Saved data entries
........
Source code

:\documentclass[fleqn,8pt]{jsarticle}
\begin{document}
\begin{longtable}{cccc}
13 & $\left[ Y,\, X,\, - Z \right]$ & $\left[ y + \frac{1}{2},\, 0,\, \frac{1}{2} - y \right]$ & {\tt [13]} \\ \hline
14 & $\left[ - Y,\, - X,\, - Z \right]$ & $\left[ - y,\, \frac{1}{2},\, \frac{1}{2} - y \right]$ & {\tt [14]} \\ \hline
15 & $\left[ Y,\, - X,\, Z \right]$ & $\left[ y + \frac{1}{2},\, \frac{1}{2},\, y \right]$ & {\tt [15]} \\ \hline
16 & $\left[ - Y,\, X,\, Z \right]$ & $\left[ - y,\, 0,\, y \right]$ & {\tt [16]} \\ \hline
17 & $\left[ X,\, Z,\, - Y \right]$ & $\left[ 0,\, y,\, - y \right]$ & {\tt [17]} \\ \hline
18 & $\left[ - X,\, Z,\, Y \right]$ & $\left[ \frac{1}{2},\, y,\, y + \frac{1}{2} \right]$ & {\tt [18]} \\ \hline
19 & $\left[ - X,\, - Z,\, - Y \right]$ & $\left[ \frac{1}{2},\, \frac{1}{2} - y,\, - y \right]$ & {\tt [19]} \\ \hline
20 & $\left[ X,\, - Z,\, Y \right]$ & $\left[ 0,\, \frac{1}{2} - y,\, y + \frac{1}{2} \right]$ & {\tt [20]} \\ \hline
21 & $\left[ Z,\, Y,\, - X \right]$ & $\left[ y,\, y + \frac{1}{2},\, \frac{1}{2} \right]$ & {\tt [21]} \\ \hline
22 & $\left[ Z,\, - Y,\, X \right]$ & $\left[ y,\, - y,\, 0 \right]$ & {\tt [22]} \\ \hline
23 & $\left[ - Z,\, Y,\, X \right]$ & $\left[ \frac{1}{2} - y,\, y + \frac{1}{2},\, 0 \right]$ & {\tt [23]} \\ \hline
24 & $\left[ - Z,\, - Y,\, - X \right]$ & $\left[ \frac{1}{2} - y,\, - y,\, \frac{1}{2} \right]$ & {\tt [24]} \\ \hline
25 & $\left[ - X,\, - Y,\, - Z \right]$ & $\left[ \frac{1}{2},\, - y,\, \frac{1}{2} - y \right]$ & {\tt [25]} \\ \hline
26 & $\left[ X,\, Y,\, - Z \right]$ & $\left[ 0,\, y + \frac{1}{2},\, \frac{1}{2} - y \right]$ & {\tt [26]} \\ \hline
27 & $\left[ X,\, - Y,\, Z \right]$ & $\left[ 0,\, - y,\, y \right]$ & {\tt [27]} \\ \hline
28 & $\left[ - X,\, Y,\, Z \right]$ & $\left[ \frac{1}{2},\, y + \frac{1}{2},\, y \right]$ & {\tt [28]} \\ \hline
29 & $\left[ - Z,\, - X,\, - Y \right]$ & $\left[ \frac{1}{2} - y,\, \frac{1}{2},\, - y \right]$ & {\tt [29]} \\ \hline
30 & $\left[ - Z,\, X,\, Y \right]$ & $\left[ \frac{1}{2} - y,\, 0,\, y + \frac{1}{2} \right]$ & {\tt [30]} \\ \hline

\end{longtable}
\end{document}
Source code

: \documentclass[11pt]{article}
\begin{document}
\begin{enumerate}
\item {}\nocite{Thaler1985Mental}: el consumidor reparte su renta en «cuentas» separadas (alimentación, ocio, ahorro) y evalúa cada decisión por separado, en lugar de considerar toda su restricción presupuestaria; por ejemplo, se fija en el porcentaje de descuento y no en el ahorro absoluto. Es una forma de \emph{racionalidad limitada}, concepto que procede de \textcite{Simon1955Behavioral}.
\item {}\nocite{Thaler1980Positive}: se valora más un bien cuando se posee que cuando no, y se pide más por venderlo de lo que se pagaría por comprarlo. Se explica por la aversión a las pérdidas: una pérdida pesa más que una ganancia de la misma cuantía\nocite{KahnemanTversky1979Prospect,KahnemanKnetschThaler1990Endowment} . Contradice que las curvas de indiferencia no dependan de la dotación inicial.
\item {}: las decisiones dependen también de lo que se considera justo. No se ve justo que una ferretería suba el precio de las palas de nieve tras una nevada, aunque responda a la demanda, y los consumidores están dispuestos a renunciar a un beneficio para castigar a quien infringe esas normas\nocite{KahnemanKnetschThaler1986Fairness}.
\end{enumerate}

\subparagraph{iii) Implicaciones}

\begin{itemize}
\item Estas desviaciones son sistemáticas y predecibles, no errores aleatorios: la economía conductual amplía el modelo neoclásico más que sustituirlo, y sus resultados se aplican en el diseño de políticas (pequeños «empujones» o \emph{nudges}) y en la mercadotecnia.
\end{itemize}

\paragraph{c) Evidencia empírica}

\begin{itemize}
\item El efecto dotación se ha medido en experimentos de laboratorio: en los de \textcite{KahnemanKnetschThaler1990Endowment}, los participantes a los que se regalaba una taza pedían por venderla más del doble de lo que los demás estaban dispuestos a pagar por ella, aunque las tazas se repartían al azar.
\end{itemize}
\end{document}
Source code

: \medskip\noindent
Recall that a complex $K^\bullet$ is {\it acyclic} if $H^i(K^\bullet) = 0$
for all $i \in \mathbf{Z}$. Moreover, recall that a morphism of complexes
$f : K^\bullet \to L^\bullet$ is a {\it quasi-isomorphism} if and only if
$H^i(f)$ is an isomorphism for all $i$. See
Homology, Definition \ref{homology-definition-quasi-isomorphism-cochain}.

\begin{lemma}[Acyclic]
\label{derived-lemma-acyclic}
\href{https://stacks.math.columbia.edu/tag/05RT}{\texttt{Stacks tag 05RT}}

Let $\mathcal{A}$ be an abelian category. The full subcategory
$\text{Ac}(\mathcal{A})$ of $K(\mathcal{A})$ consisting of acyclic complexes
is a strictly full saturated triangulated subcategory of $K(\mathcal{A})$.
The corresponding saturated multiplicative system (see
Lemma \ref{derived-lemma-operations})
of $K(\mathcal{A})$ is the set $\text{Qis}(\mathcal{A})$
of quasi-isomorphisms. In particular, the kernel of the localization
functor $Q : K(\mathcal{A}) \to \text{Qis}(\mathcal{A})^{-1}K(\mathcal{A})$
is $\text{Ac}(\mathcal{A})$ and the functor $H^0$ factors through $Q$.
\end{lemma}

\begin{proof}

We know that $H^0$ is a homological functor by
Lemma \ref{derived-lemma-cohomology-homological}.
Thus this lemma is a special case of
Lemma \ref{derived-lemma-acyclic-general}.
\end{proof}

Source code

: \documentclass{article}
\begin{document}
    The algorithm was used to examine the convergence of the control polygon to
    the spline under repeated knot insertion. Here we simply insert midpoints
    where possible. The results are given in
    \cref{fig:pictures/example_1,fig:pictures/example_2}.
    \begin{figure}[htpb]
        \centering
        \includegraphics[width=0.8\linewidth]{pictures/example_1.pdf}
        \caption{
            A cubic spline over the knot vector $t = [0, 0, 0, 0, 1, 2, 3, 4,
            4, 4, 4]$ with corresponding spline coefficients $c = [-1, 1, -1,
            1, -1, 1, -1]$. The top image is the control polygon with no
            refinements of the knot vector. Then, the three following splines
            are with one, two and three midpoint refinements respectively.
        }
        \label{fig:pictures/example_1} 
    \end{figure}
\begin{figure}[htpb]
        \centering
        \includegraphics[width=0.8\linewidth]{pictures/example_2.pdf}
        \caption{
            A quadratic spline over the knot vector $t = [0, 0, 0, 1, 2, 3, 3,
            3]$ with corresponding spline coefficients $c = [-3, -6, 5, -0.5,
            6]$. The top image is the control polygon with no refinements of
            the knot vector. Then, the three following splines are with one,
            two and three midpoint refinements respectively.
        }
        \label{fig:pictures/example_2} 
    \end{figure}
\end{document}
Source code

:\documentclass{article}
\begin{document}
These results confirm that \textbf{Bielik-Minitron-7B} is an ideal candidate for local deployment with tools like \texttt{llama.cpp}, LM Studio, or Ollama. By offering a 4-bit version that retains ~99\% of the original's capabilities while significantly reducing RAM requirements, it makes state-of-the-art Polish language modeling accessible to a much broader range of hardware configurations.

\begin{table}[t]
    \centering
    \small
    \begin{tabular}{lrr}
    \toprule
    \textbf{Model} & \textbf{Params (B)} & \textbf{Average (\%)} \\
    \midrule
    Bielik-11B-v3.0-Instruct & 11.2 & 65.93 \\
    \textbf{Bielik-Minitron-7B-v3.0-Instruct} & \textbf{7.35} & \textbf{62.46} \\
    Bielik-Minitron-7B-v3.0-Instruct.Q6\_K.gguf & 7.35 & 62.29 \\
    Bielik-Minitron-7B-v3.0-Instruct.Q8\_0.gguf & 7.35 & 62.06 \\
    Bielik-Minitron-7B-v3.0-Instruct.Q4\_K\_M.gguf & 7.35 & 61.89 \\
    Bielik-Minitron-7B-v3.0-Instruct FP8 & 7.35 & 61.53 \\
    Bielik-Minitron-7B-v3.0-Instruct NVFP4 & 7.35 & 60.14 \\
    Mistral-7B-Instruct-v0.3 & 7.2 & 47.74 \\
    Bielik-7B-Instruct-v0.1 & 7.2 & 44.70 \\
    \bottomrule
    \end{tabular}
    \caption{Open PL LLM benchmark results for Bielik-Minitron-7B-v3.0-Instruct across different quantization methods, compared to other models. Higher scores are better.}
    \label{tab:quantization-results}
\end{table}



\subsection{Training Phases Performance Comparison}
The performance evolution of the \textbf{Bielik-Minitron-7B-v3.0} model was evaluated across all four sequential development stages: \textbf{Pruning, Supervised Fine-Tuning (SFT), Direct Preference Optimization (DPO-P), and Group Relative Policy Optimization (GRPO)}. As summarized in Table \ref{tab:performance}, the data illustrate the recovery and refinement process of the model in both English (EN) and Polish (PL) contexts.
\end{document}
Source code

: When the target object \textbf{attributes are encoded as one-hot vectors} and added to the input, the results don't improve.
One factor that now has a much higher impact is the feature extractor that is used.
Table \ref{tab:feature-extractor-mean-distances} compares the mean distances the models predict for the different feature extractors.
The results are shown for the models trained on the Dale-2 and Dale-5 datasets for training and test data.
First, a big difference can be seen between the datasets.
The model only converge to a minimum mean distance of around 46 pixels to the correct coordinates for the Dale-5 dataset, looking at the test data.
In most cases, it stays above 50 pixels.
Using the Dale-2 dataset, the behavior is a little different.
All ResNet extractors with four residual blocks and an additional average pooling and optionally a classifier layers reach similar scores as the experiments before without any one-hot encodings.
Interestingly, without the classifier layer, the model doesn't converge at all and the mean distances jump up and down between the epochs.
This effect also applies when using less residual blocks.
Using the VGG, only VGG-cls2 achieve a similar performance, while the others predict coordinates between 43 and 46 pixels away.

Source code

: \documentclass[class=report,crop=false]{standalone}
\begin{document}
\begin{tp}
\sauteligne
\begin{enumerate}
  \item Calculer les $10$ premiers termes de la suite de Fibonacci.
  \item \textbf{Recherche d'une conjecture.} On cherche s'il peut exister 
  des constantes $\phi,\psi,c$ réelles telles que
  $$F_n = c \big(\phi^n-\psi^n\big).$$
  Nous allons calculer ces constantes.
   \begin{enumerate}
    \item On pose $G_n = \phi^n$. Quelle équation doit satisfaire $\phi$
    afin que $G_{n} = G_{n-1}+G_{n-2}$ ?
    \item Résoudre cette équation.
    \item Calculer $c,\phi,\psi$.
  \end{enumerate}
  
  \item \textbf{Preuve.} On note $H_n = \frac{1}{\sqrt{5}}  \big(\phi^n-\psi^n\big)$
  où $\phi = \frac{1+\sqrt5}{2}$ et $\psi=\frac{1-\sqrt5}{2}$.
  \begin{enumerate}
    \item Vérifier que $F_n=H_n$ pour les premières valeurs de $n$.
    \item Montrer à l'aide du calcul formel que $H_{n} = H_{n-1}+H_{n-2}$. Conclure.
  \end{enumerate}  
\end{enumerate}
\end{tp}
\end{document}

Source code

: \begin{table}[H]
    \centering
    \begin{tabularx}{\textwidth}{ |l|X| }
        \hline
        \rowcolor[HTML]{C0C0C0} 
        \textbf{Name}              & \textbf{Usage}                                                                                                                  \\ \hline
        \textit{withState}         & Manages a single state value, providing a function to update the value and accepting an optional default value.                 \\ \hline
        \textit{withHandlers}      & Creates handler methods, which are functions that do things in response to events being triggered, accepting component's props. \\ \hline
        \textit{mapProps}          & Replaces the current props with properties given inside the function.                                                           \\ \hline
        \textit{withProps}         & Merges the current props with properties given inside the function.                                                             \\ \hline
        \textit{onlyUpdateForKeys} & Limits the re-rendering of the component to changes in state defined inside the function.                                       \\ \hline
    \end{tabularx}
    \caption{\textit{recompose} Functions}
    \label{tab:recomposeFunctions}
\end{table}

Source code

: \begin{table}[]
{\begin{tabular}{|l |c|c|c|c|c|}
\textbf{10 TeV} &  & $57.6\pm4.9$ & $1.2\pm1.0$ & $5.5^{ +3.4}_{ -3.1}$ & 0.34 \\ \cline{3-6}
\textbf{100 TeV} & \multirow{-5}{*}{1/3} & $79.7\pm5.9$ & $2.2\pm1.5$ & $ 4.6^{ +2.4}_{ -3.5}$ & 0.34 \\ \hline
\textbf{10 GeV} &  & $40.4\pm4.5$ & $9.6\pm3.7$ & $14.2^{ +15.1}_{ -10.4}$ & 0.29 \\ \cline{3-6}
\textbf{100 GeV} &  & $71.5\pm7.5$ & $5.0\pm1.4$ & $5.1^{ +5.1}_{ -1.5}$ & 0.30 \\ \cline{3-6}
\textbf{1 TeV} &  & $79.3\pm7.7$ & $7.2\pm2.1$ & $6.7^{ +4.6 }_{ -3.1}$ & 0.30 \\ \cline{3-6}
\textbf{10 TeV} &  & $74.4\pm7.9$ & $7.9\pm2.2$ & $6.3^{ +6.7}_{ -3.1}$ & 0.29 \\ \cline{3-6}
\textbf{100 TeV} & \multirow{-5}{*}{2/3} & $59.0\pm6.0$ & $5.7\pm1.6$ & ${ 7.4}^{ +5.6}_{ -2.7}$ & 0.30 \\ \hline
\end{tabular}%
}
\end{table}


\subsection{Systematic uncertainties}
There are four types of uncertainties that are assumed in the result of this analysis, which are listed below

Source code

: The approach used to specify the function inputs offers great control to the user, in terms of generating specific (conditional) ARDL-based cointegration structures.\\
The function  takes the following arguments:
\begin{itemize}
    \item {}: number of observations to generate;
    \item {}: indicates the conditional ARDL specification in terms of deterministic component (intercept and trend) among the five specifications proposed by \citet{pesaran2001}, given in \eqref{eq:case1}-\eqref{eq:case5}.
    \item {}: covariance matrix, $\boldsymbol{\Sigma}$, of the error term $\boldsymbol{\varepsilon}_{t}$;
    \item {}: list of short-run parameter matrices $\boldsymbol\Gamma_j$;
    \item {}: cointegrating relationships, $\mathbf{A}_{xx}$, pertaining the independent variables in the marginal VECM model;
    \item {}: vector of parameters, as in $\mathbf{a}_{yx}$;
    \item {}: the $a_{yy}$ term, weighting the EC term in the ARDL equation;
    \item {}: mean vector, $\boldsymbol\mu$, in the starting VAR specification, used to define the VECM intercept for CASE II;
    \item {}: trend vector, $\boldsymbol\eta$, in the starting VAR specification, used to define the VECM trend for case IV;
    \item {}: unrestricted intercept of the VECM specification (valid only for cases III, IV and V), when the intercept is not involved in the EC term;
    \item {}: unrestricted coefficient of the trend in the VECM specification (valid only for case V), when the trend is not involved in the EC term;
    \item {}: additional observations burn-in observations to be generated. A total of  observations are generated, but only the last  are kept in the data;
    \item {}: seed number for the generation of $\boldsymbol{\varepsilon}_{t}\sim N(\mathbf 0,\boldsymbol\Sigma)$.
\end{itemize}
........
Requirement
Copy out only the lines of the records above from the one with "the spline under" through the one with "Bielik-11B-v3.0-Instruct & 11.2", exactly as they stand, both included.

Answer
    the spline under repeated knot insertion. Here we simply insert midpoints
    where possible. The results are given in
    \cref{fig:pictures/example_1,fig:pictures/example_2}.
    \begin{figure}[htpb]
        \centering
        \includegraphics[width=0.8\linewidth]{pictures/example_1.pdf}
        \caption{
            A cubic spline over the knot vector $t = [0, 0, 0, 0, 1, 2, 3, 4,
            4, 4, 4]$ with corresponding spline coefficients $c = [-1, 1, -1,
            1, -1, 1, -1]$. The top image is the control polygon with no
            refinements of the knot vector. Then, the three following splines
            are with one, two and three midpoint refinements respectively.
        }
        \label{fig:pictures/example_1} 
    \end{figure}
\begin{figure}[htpb]
        \centering
        \includegraphics[width=0.8\linewidth]{pictures/example_2.pdf}
        \caption{
            A quadratic spline over the knot vector $t = [0, 0, 0, 1, 2, 3, 3,
            3]$ with corresponding spline coefficients $c = [-3, -6, 5, -0.5,
            6]$. The top image is the control polygon with no refinements of
            the knot vector. Then, the three following splines are with one,
            two and three midpoint refinements respectively.
        }
        \label{fig:pictures/example_2} 
    \end{figure}
\end{document}
Source code

:\documentclass{article}
\begin{document}
These results confirm that \textbf{Bielik-Minitron-7B} is an ideal candidate for local deployment with tools like \texttt{llama.cpp}, LM Studio, or Ollama. By offering a 4-bit version that retains ~99\% of the original's capabilities while significantly reducing RAM requirements, it makes state-of-the-art Polish language modeling accessible to a much broader range of hardware configurations.

\begin{table}[t]
    \centering
    \small
    \begin{tabular}{lrr}
    \toprule
    \textbf{Model} & \textbf{Params (B)} & \textbf{Average (\%)} \\
    \midrule
    Bielik-11B-v3.0-Instruct & 11.2 & 65.93 \\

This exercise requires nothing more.